Bruno Lucas : « Le 1 % doit revenir au service des salariés »

Action Logement est un formidable outil, fruit de la contribution volontaire des entreprises au logement de leurs salariés. Aujourd'hui réformé, le système est menacé d'une véritable spoliation par l'État, qui décide en lieu et place des partenaires sociaux.

 Je voudrais vous citer des exemples dans mon entreprise. Lorsqu'à Laval, qui n'est pas vraiment une zone tendue en termes de logement, un jeune primo-accédant cherche à acquérir son logement, mon premier réflexe est de le diriger vers le CIL local. À Angers, zone un peu plus tendue, si un compagnon vient me voir pour chercher du locatif social, je l'envoie vers les deux grandes ESH (entreprises sociales de l'habitat). Si un conducteur de travaux veut un logement un peu plus grand, je l'adresse à Foncière Logement. Dans ces trois cas, le fil conducteur, c'est Action Logement, c'est notre famille, le fameux 1 %. À travers Action Logement, l'ensemble des entreprises s'engagent pour le logement des salariés et jouent ainsi un rôle sociétal tout en concourant à leur compétitivité.

Action Logement en danger

Le logement est, en effet, un des principaux obstacles à l'emploi : obstacle à la mobilité, mais aussi à l'insertion. C'est pourquoi nos outils doivent évoluer. Aujourd'hui, 750 000 familles bénéficient des actions du 1 %. Or, cette contribution volontaire est en danger. D'aucuns pourraient voir dans ce risque de disparition un moyen de réaliser des économies et de diminuer les charges. Ce serait une erreur : si demain nous abandonnons cette gestion, d'autres ont la velléité de la faire à notre place. Il y a déjà eu un certain nombre de ponctions ces derniers temps qui mettent gravement en danger cet outil. En finançant l'Anah, on peut dire que le bâtiment s'y retrouve un petit peu, mais enfin, est-ce à nous de financer nos clients ? On finance aussi l'Anru, et si on loge des salariés dans les quartiers concernés, alors qu'on devait ne financer qu'en partie (50/50) ce type de logement, on y concourt sans doute à 95 %. Il nous semble, comme aux partenaires sociaux, que l'État nous spolie.

Action Logement est un outil majeur qui construit plus de 60 000 logements par an. C'est aussi l'accession sociale, pensez aux retraites, à l'évolution des caisses de retraites à travers Foncière Logement, mais surtout à l'avantage d'un salarié qui est propriétaire lorsqu'il prend sa retraite ! Certes, le système est perfectible. Il a déjà été réformé. La FFB a mis en place une doctrine, fixé des orientations pour une meilleure relation avec l'ensemble des utilisateurs, pour les zones tendues et pour réaliser des économies d'échelle.

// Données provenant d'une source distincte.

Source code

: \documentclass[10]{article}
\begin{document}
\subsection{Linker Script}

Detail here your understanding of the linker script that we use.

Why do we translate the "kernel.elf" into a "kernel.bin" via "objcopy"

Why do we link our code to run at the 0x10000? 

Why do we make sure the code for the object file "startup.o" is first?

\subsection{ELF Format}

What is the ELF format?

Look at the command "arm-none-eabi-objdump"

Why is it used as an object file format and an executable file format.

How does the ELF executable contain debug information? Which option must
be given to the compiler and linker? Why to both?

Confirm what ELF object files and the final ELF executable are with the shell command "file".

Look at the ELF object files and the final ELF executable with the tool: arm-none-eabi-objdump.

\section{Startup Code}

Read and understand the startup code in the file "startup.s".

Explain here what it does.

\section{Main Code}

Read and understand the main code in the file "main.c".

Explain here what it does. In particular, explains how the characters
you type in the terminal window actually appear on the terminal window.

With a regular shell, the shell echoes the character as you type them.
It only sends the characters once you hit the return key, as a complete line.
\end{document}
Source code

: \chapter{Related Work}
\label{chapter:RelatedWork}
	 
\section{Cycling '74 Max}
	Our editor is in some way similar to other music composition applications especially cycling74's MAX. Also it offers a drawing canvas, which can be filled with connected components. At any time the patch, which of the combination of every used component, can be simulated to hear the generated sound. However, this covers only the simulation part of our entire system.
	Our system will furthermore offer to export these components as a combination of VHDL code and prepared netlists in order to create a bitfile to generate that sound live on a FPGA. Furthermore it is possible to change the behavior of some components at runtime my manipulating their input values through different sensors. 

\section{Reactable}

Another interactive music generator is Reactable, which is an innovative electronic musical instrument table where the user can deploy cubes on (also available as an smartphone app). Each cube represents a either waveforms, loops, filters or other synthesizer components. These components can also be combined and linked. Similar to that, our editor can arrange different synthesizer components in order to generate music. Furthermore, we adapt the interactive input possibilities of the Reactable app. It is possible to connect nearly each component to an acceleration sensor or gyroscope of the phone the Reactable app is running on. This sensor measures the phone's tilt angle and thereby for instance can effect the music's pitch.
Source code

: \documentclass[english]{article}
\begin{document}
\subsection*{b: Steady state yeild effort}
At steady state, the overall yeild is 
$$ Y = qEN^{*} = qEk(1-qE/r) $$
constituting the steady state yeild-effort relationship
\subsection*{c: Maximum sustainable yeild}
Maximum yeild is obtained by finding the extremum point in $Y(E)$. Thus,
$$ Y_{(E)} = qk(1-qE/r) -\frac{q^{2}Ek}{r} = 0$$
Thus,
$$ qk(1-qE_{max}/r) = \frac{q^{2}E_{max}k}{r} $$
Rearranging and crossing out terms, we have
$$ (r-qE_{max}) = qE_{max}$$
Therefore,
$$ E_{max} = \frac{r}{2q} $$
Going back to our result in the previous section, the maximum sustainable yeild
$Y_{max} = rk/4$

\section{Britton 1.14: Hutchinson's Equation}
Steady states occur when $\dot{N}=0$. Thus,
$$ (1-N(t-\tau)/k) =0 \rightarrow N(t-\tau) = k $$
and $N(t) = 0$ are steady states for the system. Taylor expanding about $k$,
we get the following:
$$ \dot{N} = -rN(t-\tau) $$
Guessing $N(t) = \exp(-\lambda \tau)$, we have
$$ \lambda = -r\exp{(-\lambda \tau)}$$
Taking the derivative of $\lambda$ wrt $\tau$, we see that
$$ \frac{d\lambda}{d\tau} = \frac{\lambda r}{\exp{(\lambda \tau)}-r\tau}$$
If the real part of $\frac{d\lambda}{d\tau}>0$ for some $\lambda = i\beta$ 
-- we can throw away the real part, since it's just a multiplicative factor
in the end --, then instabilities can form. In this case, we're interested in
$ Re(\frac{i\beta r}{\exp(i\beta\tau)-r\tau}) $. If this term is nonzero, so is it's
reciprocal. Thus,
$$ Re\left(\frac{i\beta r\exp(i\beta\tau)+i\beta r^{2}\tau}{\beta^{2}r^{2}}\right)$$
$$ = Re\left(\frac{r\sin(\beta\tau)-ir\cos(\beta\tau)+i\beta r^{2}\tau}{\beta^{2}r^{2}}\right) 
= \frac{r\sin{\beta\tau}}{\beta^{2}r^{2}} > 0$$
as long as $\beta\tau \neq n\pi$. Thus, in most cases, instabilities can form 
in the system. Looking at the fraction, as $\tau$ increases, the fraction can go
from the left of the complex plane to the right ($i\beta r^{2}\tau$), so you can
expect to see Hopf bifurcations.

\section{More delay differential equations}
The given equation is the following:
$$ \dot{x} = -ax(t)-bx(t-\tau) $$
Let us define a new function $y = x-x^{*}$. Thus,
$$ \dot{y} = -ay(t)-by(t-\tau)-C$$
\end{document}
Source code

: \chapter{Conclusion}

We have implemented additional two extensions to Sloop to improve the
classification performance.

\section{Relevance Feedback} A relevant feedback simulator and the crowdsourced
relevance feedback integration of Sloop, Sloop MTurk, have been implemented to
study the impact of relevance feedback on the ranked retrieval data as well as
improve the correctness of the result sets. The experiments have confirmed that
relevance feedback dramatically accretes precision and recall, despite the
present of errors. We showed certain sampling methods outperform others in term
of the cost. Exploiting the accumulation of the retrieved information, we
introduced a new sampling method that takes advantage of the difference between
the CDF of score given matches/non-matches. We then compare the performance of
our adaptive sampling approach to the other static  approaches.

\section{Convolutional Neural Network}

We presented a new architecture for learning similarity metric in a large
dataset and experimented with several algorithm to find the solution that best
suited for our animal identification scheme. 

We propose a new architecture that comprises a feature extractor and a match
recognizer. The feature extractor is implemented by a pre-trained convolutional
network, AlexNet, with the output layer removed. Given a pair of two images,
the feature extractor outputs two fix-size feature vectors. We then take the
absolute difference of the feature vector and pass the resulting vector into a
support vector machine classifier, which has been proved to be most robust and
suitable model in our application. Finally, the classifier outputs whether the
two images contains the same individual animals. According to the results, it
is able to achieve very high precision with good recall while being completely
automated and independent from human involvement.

Se réapproprier la gestion

Mener une véritable gestion paritaire, cela veut-il dire être deux ? Non, il faut admettre d'être trois, avec l'État et les collectivités territoriales. Toutefois la tendance, lourde depuis quelques mois sinon quelques années, c'est que l'État décide des orientations à notre place.

Nous avons un outil, à nous de le défendre. La FFB a des propositions dans ce sens pour qu'il revienne au service des salariés et des entreprises. Des accords nationaux interprofessionnels ont été signés. Ils doivent être appliqués. En règle générale, si on nous fixe des objectifs, nous, chefs d'entreprise, savons optimiser les moyens pour les réaliser et comment satisfaire la demande.

On sait faire, donc laissez-nous faire !

Marc Pigeon : « On ne pourra pas se passer l'investissement privé »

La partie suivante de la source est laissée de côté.